Iteration 3 - Concentrate on the Cumulative Cashflows

There are two “critical points” that are called out on the chart. 68 months is the point at which the difference between the cash flows of the two scenarios flips from negative to positive; 104 months is the point past which all of the positive differences in cash flows exceed all negative ones, but that is not something that can be seen in this version of the visualization.

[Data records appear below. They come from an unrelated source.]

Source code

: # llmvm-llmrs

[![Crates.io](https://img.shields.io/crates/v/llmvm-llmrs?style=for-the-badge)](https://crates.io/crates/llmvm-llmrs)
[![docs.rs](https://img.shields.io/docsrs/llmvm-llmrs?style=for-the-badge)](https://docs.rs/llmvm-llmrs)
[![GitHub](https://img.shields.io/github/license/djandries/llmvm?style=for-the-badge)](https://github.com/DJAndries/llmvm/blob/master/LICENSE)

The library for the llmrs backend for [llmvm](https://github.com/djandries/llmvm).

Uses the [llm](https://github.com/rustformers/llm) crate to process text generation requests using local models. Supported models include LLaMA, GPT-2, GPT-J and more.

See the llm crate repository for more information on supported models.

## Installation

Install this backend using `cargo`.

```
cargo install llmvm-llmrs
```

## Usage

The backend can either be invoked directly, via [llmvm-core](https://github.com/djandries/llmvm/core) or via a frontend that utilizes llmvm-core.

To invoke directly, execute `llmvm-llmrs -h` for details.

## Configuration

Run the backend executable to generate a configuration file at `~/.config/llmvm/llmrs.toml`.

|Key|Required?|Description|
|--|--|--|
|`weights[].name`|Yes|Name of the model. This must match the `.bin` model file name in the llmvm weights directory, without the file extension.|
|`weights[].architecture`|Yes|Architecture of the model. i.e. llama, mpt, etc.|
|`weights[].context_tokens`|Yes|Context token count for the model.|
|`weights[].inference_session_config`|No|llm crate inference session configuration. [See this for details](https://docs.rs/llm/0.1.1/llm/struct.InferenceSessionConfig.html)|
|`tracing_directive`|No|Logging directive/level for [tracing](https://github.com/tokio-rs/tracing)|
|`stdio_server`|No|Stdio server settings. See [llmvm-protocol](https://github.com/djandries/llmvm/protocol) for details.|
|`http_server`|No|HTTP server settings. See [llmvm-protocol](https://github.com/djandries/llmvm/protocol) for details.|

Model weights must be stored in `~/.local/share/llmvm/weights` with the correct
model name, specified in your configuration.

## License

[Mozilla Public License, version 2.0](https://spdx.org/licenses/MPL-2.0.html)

This led me to overlay the cumulative cash flows.

d_cumulative <- mutate(d, cumdelta = cumsum(delta), start = cumdelta - delta)

ggplot(d_cumulative, aes(x = py, fill = scenario)) + 
    geom_col(aes(y = delta), width = 0.3) + 
    scale_fill_manual(values = c("#8EE5EE", "#AB82FF")) +
    geom_point(aes(y = cumdelta)) + 
        geom_line(aes(y = cumdelta), color = "black") +
    scale_x_continuous(breaks = 2018:2026, expand = c(0, 0),
                     sec.axis = sec_axis(~ 12*(. - 2017), 
                                         name = "Months into Future",
                                         breaks = sort(c(12*(1:9), 68, 104)))) +
    scale_y_continuous(breaks = c(-647, -500, -250, 0, 250, 500)) +
    geom_hline(yintercept = 0) +         
    theme_classic() + 
  ggtitle("Projection of Future Cost: Baseline vs Alternative", 
                paste0("Annual difference in cost between ", 
                       "baseline scenario and alternative scenario")) +
  theme_classic() + 
  theme(legend.position = "none")+
  ylab("Annual Cashflow Difference (in thousands)") + xlab("projection year")

Okay, now we’re getting somewhere. Plotting the cumulative data removes the need for any call outs since we can see clearly the two critical points in the cumulative data. The inflection point, the part where the curve bottoms out is the point where the cash flows change from negative to positive. And the place where the cumulative plot crosses the x-axis is visually near 104 months.

Iteration 4 - What about a Waterfall?

I want to emphasize both the incremental changes and the cumulative values. I first attemptted to accomplish this by using a waterfall chart.

ggplot(d_cumulative) +
        geom_rect(aes(xmin = py - 0.2, 
                  xmax = py + 0.2, 
                  ymin = start, 
                  ymax = cumdelta,
                  fill = scenario)) +
        scale_fill_manual(values = c("#8EE5EE", "#AB82FF")) +
        geom_hline(yintercept = 0) +
        geom_hline(yintercept = -647) +
        scale_x_continuous(breaks = 2018:2026, expand = c(0, 0),
                     sec.axis = sec_axis(~ 12*(. - 2017), 
                                         name = "Months into Future", 
                                         breaks = sort(c(12*(1:9), 68, 104)))) +
        scale_y_continuous(breaks = c(-647, -500, -250, 0, 250, 500)) +
        theme_classic() + 
        theme(legend.position = "none") +
        ggtitle("Projection of Future Cost: Baseline vs Alternative", 
                paste0("Annual difference in cost between ", 
                       "baseline scenario and alternative scenario")) +
        ylab("Annual Cashflow Difference (in thousands)") + 
        xlab("projection year")

Now I can see how each incremental value accumulates to the cumulative value. The two “critical points” jump out of the plot. So there are three things now that bother me about this plot.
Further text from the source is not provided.